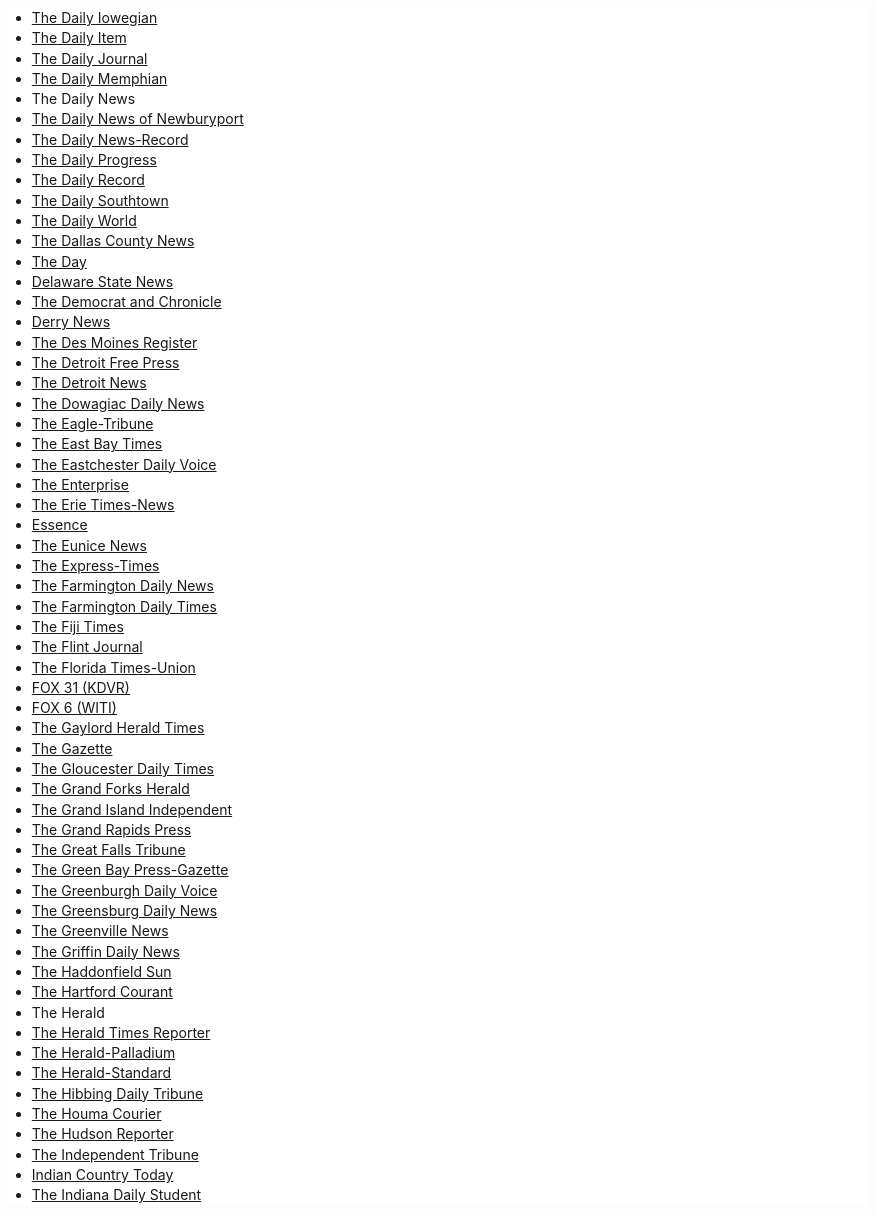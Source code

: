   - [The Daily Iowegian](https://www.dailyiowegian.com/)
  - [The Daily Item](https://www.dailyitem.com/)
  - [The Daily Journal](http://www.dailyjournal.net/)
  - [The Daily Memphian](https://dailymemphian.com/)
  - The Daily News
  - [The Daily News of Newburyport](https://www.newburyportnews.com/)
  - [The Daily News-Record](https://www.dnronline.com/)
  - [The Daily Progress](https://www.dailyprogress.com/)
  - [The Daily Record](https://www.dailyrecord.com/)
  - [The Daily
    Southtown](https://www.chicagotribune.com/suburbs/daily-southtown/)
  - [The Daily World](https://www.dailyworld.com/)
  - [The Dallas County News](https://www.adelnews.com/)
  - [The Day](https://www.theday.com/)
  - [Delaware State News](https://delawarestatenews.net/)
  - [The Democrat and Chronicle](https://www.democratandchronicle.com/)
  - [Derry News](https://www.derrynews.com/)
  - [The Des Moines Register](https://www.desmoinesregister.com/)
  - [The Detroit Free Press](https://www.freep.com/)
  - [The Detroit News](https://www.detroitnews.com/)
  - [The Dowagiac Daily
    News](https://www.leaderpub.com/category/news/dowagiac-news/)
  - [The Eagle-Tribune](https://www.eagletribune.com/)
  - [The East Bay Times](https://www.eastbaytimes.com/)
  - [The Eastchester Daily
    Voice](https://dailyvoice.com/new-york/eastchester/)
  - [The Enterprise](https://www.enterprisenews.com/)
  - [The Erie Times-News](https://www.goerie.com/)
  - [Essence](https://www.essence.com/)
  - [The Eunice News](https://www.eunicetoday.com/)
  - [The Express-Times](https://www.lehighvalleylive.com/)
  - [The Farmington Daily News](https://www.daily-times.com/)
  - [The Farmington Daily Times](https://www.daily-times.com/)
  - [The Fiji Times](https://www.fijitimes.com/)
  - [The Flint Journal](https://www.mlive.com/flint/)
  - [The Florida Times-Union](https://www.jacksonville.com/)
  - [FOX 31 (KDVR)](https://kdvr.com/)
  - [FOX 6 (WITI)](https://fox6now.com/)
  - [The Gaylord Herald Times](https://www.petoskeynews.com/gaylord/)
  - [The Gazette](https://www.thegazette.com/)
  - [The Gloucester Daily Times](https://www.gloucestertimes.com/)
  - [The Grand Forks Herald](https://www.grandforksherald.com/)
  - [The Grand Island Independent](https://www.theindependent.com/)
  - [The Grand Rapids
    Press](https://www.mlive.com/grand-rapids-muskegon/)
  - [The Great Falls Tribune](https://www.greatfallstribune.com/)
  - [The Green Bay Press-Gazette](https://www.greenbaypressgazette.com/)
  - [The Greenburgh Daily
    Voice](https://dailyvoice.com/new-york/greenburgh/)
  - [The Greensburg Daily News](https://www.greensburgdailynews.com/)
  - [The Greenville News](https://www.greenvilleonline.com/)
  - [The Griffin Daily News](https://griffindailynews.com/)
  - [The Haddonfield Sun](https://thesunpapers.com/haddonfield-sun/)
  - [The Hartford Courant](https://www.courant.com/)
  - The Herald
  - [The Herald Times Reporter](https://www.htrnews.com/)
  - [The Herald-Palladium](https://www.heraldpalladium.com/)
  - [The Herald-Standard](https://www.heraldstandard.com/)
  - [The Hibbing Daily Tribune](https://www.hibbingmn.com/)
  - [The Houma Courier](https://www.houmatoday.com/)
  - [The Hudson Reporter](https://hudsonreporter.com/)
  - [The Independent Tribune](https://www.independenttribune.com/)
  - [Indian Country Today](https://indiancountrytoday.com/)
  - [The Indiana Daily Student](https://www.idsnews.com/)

★ ★ ★

EXERCISE DETAILS: "Independent" is the word to look for; copy every line of the data that has it.

RESPONSE:
  - [The Grand Island Independent](https://www.theindependent.com/)
  - [The Independent Tribune](https://www.independenttribune.com/)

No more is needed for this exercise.